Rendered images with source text

[Start of section]

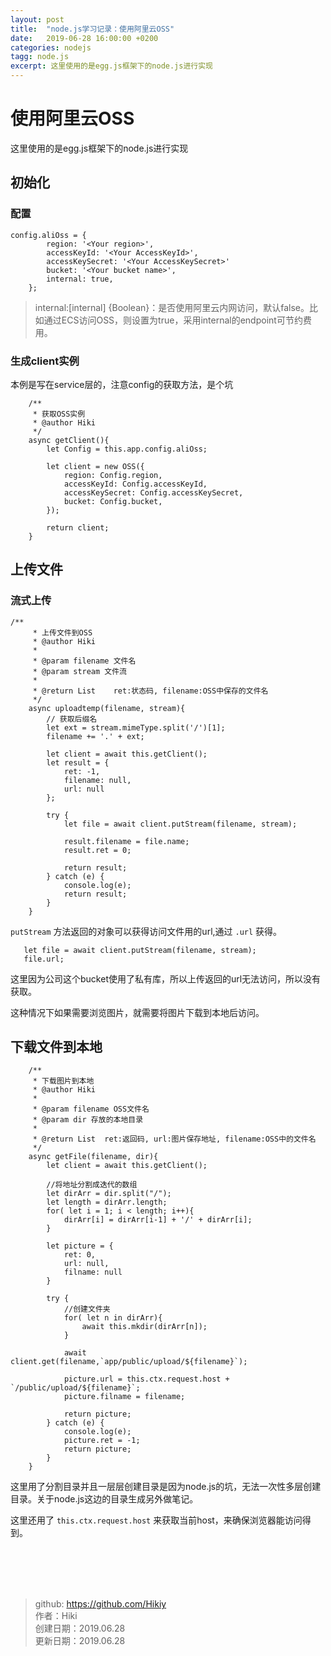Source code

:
 ```yaml
---
layout: post
title:  "node.js学习记录：使用阿里云OSS"
date:   2019-06-28 16:00:00 +0200
categories: nodejs
tagg: node.js
excerpt: 这里使用的是egg.js框架下的node.js进行实现
---
```


# 使用阿里云OSS

这里使用的是egg.js框架下的node.js进行实现
## 初始化
### 配置

```
config.aliOss = {
        region: '<Your region>',
        accessKeyId: '<Your AccessKeyId>',
        accessKeySecret: '<Your AccessKeySecret>'
        bucket: '<Your bucket name>',
        internal: true,
    };
```

> internal:[internal] {Boolean}：是否使用阿里云内网访问，默认false。比如通过ECS访问OSS，则设置为true，采用internal的endpoint可节约费用。

### 生成client实例

本例是写在service层的，注意config的获取方法，是个坑

```
    /**
     * 获取OSS实例
     * @author Hiki
     */
    async getClient(){
        let Config = this.app.config.aliOss;

        let client = new OSS({
            region: Config.region,
            accessKeyId: Config.accessKeyId,
            accessKeySecret: Config.accessKeySecret,
            bucket: Config.bucket,
        });

        return client;
    }
```

## 上传文件

### 流式上传

```
/**
     * 上传文件到OSS
     * @author Hiki
     * 
     * @param filename 文件名
     * @param stream 文件流
     * 
     * @return List    ret:状态码, filename:OSS中保存的文件名
     */
    async uploadtemp(filename, stream){
        // 获取后缀名
        let ext = stream.mimeType.split('/')[1];
        filename += '.' + ext;

        let client = await this.getClient();
        let result = {
            ret: -1,
            filename: null,
            url: null
        };

        try {   
            let file = await client.putStream(filename, stream);

            result.filename = file.name;
            result.ret = 0;

            return result;
        } catch (e) {
            console.log(e);
            return result;
        }
    }
```
 `putStream` 方法返回的对象可以获得访问文件用的url,通过 `.url` 获得。
 ```
    let file = await client.putStream(filename, stream);
    file.url;
 ```

这里因为公司这个bucket使用了私有库，所以上传返回的url无法访问，所以没有获取。

这种情况下如果需要浏览图片，就需要将图片下载到本地后访问。

## 下载文件到本地

```
    /**
     * 下载图片到本地
     * @author Hiki
     * 
     * @param filename OSS文件名
     * @param dir 存放的本地目录
     * 
     * @return List  ret:返回码, url:图片保存地址, filename:OSS中的文件名 
     */
    async getFile(filename, dir){
        let client = await this.getClient();

        //将地址分割成迭代的数组
        let dirArr = dir.split("/");
        let length = dirArr.length;
        for( let i = 1; i < length; i++){
            dirArr[i] = dirArr[i-1] + '/' + dirArr[i];
        }

        let picture = {
            ret: 0,
            url: null,
            filname: null
        }

        try {
            //创建文件夹
            for( let n in dirArr){
                await this.mkdir(dirArr[n]);
            }

            await client.get(filename,`app/public/upload/${filename}`);

            picture.url = this.ctx.request.host + `/public/upload/${filename}`;
            picture.filname = filename;

            return picture;
        } catch (e) {
            console.log(e);
            picture.ret = -1;
            return picture;
        }
    }
```

这里用了分割目录并且一层层创建目录是因为node.js的坑，无法一次性多层创建目录。关于node.js这边的目录生成另外做笔记。

这里还用了 `this.ctx.request.host` 来获取当前host，来确保浏览器能访问得到。

<br /><br /><br /><br />
> github: https://github.com/Hikiy  
> 作者：Hiki  
> 创建日期：2019.06.28  
> 更新日期：2019.06.28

[End of section]

Goal of the exercise:
Report every line of the records that contains the word "param".

Exercise output:
     * @param filename 文件名
     * @param stream 文件流
     * @param filename OSS文件名
     * @param dir 存放的本地目录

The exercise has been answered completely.